[Document images with source code]
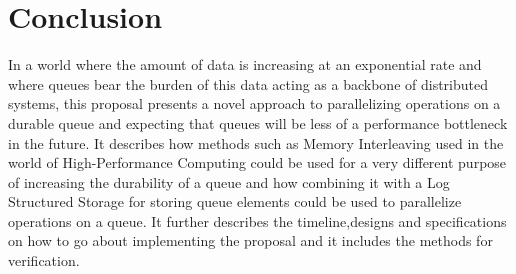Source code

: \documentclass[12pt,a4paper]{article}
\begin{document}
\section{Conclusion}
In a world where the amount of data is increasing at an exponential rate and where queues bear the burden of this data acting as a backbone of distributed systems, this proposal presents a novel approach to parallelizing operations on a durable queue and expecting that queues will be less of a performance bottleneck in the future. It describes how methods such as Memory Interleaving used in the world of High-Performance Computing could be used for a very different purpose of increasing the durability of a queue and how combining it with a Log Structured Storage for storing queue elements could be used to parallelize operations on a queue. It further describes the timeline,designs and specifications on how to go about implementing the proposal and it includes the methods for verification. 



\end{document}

==

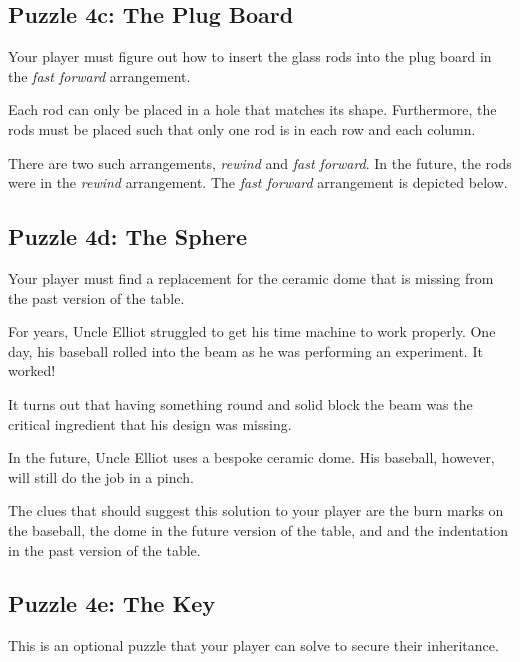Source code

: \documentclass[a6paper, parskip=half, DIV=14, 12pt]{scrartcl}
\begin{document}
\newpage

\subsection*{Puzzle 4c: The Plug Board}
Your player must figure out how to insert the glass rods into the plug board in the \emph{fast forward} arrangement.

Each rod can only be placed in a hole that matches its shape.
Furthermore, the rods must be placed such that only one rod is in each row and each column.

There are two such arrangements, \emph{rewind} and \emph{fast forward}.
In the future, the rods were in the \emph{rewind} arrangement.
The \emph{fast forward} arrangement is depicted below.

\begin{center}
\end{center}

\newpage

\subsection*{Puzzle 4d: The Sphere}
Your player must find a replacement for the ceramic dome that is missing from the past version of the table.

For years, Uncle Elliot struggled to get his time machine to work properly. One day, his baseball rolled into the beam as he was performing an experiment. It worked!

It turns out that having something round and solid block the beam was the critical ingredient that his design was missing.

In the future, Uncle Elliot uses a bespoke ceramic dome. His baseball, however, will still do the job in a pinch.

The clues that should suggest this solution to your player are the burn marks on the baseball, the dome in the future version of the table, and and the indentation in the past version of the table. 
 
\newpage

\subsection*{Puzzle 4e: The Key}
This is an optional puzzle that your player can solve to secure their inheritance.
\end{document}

--

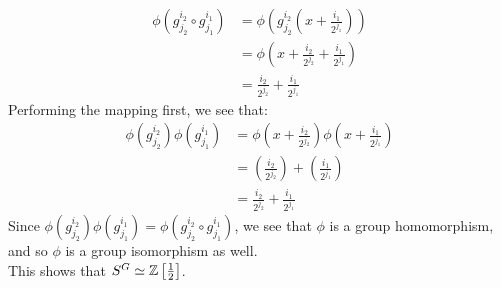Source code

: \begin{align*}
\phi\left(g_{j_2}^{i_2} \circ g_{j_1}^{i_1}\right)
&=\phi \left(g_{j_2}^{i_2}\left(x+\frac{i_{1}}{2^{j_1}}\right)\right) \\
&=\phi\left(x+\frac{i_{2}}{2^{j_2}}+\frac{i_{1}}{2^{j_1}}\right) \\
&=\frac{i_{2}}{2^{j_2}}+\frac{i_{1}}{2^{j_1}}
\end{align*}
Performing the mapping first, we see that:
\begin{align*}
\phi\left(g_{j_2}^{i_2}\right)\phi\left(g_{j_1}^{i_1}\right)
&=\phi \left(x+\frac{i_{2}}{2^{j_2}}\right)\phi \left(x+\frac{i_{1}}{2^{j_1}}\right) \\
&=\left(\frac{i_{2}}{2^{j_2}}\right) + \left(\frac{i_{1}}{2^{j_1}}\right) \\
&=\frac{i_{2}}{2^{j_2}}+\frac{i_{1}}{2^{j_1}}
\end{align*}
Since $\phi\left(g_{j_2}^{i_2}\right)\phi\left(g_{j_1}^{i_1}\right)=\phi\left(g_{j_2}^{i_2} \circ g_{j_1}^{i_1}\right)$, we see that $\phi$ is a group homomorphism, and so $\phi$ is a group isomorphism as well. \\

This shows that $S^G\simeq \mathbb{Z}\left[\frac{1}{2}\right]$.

EXERCISE: Check each line of the entries above for the word "rods". List the ones that have it.

SOLUTION:
Your player must figure out how to insert the glass rods into the plug board in the \emph{fast forward} arrangement.
Furthermore, the rods must be placed such that only one rod is in each row and each column.
In the future, the rods were in the \emph{rewind} arrangement.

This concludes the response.